Re: [Gluster-devel] [Gluster-users] v3.6.2

2015-01-27 Thread David F. Robinson

In my /etc/fstab, I have the following:

  gfsib01bkp.corvidtec.com:/homegfs_bkp  /backup/homegfs
glusterfs   transport=tcp,_netdev 0 0
  gfsib01bkp.corvidtec.com:/Software_bkp /backup/Software   
glusterfs   transport=tcp,_netdev 0 0
  gfsib01bkp.corvidtec.com:/Source_bkp   /backup/Source 
glusterfs   transport=tcp,_netdev 0 0


  #... Setup NFS mounts as well
  gfsib01bkp.corvidtec.com:/homegfs_bkp /backup_nfs/homegfs nfs 
vers=3,intr,bg,rsize=32768,wsize=32768 0 0



It looks like it is trying to start the nfs mount before gluster has 
finished coming up and that this is hanging the nfs ports.  I have 
_netdev in the glusterfs mount point to make sure the network has come 
up (including infiniband) prior to starting gluster.  Shouldn't the 
gluster init scripts check for gluster startup prior to starting the nfs 
mount?  It doesn't look like this is working properly.


David



-- Original Message --
From: Xavier Hernandez xhernan...@datalab.es
To: David F. Robinson david.robin...@corvidtec.com; Kaushal M 
kshlms...@gmail.com
Cc: Gluster Users gluster-us...@gluster.org; Gluster Devel 
gluster-devel@gluster.org

Sent: 1/27/2015 10:02:31 AM
Subject: Re: [Gluster-devel] [Gluster-users] v3.6.2


Hi,

I had a similar problem once.
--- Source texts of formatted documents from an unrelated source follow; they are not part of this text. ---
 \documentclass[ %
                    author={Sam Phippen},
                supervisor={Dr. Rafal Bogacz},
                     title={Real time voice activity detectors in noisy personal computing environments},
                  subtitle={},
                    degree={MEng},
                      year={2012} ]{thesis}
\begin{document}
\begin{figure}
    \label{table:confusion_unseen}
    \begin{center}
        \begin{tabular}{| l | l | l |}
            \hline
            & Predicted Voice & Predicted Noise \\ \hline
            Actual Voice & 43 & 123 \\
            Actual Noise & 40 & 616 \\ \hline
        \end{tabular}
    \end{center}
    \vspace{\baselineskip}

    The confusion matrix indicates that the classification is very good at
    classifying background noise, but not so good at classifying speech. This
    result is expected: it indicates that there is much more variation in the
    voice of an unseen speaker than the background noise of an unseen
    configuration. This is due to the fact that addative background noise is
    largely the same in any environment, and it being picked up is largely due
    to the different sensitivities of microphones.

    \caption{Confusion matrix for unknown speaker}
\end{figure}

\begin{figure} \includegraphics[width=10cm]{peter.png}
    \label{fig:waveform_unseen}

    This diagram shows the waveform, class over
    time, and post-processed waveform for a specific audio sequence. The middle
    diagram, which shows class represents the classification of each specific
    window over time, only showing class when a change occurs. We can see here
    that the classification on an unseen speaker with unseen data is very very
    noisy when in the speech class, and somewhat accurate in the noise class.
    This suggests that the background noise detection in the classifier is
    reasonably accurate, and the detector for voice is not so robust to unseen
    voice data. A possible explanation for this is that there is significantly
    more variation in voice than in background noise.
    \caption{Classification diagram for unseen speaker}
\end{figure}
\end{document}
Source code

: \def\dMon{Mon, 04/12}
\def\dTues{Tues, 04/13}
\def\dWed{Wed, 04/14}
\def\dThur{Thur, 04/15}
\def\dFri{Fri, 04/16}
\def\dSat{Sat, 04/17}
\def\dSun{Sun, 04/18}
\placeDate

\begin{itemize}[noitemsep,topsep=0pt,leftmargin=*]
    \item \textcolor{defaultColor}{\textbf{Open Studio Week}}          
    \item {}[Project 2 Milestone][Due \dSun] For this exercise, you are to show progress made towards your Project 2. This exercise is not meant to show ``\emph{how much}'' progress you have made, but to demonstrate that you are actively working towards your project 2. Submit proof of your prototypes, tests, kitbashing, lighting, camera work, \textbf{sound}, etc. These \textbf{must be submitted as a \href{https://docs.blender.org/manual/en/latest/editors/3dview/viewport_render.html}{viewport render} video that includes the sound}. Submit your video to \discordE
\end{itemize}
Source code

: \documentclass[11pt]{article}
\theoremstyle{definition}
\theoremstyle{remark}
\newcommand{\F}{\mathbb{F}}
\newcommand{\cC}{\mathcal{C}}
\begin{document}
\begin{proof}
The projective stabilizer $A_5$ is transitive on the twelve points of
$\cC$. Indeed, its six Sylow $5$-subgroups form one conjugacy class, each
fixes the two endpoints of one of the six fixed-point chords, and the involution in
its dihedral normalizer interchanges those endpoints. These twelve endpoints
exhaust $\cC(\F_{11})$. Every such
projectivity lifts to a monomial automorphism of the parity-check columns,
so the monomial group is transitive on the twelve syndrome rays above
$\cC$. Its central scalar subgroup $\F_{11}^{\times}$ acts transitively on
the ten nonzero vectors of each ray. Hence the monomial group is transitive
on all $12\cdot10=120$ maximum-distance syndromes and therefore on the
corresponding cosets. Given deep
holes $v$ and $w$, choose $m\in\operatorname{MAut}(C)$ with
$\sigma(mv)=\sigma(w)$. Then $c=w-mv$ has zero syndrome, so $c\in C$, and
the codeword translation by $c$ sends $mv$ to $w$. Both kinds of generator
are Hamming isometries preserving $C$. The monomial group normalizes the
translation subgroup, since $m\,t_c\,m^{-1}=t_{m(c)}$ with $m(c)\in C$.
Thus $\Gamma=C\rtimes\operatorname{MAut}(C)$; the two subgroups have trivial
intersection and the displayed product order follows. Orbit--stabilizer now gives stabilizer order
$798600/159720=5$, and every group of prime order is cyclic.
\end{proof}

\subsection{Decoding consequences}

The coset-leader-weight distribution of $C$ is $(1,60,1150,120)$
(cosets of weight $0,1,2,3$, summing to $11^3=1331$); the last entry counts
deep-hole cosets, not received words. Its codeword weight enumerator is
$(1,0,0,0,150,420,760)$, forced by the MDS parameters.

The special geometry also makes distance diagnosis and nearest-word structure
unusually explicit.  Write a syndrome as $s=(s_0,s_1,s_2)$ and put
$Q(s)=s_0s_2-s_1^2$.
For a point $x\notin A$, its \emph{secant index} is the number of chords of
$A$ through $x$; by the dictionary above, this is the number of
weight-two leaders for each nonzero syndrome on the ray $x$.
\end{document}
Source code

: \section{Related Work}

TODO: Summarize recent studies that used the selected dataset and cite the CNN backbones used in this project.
It happened after doing some unrelated 
tests with NFS. I thought it was a problem I generated doing weird 
things, so I didn't investigate the cause further.


To see if this is the same case, try this:

* Unmount all NFS mounts and stop all gluster volumes
* Check that there are no gluster processes running (ps ax | grep 
gluster), specially any glusterfs. glusterd is ok.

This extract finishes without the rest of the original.